Resistance to insulin-mediated glucose disposal was determined by a modification16 of the insulin suppression test.17 Each research subject received a continuous infusion of somatostatin (5 µg/min IV), insulin (25 mU · m-2 · min-1), and glucose (240 mg · m-2 · min-1) via an indwelling polytetrafluoroethylene catheter in a superficial antecubital vein. Venous blood samples were obtained from a similar catheter inserted in a contralateral antecubital vein kept open with a 0.9% NaCl infusion containing 20 meq/L KCl. The continuous infusion was given for 180 minutes, and blood was obtained before and at 30, 60, 90, 120, 150, 160, 170, and 180 minutes after starting the infusion for measurement of plasma glucose and insulin. The mean value of the four measurements made during the last 30 minutes of the test was used to calculate the steady-state plasma insulin concentration and steady-state plasma glucose (SSPG) concentration. Since the steady-state plasma insulin levels are similar in all subjects, the SSPG concentration provides a measurement of insulin-mediated glucose disposal: the higher the SSPG, the more insulin resistant the research subject; the lower the SSPG, the more insulin sensitive the subject.
Postprandial glucose, insulin, and lipoprotein metabolism was evaluated as follows. All subjects were served equicaloric test meals, containing (as percent of total calories) approximately 15% protein, 45% fat, and 40% carbohydrate. Subjects were given breakfast at 8 AM (20% of daily calories) and lunch at noon (40% of daily calories). After breakfast and lunch the subjects consumed only water or noncaloric decaffeinated beverages until the end of the study at midnight. Vitamin A (Aquasol A, Astra Pharmaceutical Products, Inc) 60 000 U/m2 body surface area was also given with lunch.
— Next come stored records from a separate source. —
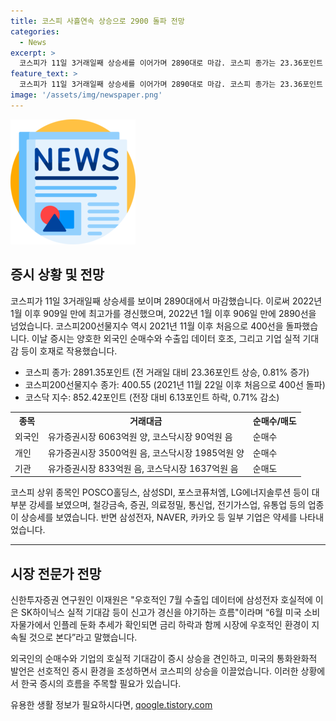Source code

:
 ```yaml
---
title: 코스피 사흘연속 상승으로 2900 돌파 전망
categories:
  - News
excerpt: >
  코스피가 11일 3거래일째 상승세를 이어가며 2890대로 마감. 코스피 종가는 23.36포인트 상승한 2891.35로, 2022년 1월 이후 909일 만에 최고가를 기록했다. 코스피200선물지수도 2년8개월 만에 400선을 돌파하며 호전된 수출입 데이터와 실적 기대감이 주요 영향 요인으로 손꼽힌다. 이에 거래량도 크게 늘어나며 긍정적인 흐름이 이어지고 있다.
feature_text: >
  코스피가 11일 3거래일째 상승세를 이어가며 2890대로 마감. 코스피 종가는 23.36포인트 상승한 2891.35로, 2022년 1월 이후 909일 만에 최고가를 기록했다. 코스피200선물지수도 2년8개월 만에 400선을 돌파하며 호전된 수출입 데이터와 실적 기대감이 주요 영향 요인으로 손꼽힌다. 이에 거래량도 크게 늘어나며 긍정적인 흐름이 이어지고 있다.
image: '/assets/img/newspaper.png'
---
```


<p><img src="/assets/img/newspaper.png" alt="kimp 속보" /></p>

<h2 data-ke-size="size26">증시 상황 및 전망</h2>

<p data-ke-size="size16">코스피가 11일 3거래일째 상승세를 보이며 2890대에서 마감했습니다. 이로써 2022년 1월 이후 909일 만에 최고가를 경신했으며, 2022년 1월 이후 906일 만에 2890선을 넘었습니다. 코스피200선물지수 역시 2021년 11월 이후 처음으로 400선을 돌파했습니다. 이날 증시는 양호한 외국인 순매수와 수출입 데이터 호조, 그리고 기업 실적 기대감 등이 호재로 작용했습니다.</p>

<ul>
  <li>코스피 종가: 2891.35포인트 (전 거래일 대비 23.36포인트 상승, 0.81% 증가)</li>
  <li>코스피200선물지수 종가: 400.55 (2021년 11월 22일 이후 처음으로 400선 돌파)</li>
  <li>코스닥 지수: 852.42포인트 (전장 대비 6.13포인트 하락, 0.71% 감소)</li>
</ul>

<table>
  <tr>
    <th>종목</th>
    <th>거래대금</th>
    <th>순매수/매도</th>
  </tr>
  <tr>
    <td>외국인</td>
    <td>유가증권시장 6063억원 양, 코스닥시장 90억원 음</td>
    <td>순매수</td>
  </tr>
  <tr>
    <td>개인</td>
    <td>유가증권시장 3500억원 음, 코스닥시장 1985억원 양</td>
    <td>순매수</td>
  </tr>
  <tr>
    <td>기관</td>
    <td>유가증권시장 833억원 음, 코스닥시장 1637억원 음</td>
    <td>순매도</td>
  </tr>
</table>

<p data-ke-size="size16">코스피 상위 종목인 POSCO홀딩스, 삼성SDI, 포스코퓨처엠, LG에너지솔루션 등이 대부분 강세를 보였으며, 철강금속, 증권, 의료정밀, 통신업, 전기가스업, 유통업 등의 업종이 상승세를 보였습니다. 반면 삼성전자, NAVER, 카카오 등 일부 기업은 약세를 나타내었습니다.</p>

<hr>

<h2 data-ke-size="size26">시장 전문가 전망</h2>

<p data-ke-size="size16">신한투자증권 연구원인 이재원은 "우호적인 7월 수출입 데이터에 삼성전자 호실적에 이은 SK하이닉스 실적 기대감 등이 신고가 경신을 야기하는 흐름"이라며 “6월 미국 소비자물가에서 인플레 둔화 추세가 확인되면 금리 하락과 함께 시장에 우호적인 환경이 지속될 것으로 본다”라고 말했습니다.</p>

<p data-ke-size="size16">외국인의 순매수와 기업의 호실적 기대감이 증시 상승을 견인하고, 미국의 통화완화적 발언은 선호적인 증시 환경을 조성하면서 코스피의 상승을 이끌었습니다. 이러한 상황에서 한국 증시의 흐름을 주목할 필요가 있습니다.</p>
유용한 생활 정보가 필요하시다면, <a href="https://qoogle.tistory.com" rel="dofollow">qoogle.tistory.com</a>


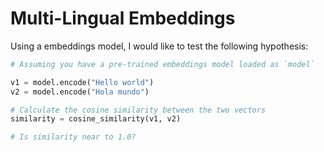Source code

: # Multi-Lingual Embeddings

Using a embeddings model, I would like to test the following hypothesis:

```python
# Assuming you have a pre-trained embeddings model loaded as `model`

v1 = model.encode("Hello world")
v2 = model.encode("Hola mundo")

# Calculate the cosine similarity between the two vectors
similarity = cosine_similarity(v1, v2)

# Is similarity near to 1.0?
```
Blood was withdrawn at hourly intervals from 8 AM to 6 PM and then every 2 hours until midnight. After separation, aliquots of plasma were either stored frozen for subsequent measurement of glucose,18 insulin,19 and TG20 concentrations or were subjected to sequential ultracentrifugations as follows. Three milliliters of fresh plasma from each time point were overlaid with 2.2 mL 0.9% NaCl and ultracentrifuged at 100 000g for 44 minutes at d<1.006 g/mL and 15°C in a 50.3 rotor to float lipoprotein particles of Svedberg flotation index (Sf) >400. The infranatant from the original separation was overlaid with 1.15% KBr and subjected to ultracentrifugation using the same rotor with 39 000 rpm at d=1.006 g/mL and 10°C for 100 000g for 15 hours, and the top layer obtained was defined as the Sf 20 to 400 fraction. Samples were processed as quickly as possible in the laboratory under subdued light. The Svedberg flotation index is an operational index calculated from the density, viscosity of plasma, and the total centrifugation force (gravityxtime) necessary to float a particle to the top by analytical ultracentrifugation. In the postprandial state, the Sf >400 lipoprotein fraction contains predominantly chylomicrons and large VLDL particles, whereas the Sf 20 to 400 lipoprotein fraction contains VLDL particles as well as chylomicron remnants.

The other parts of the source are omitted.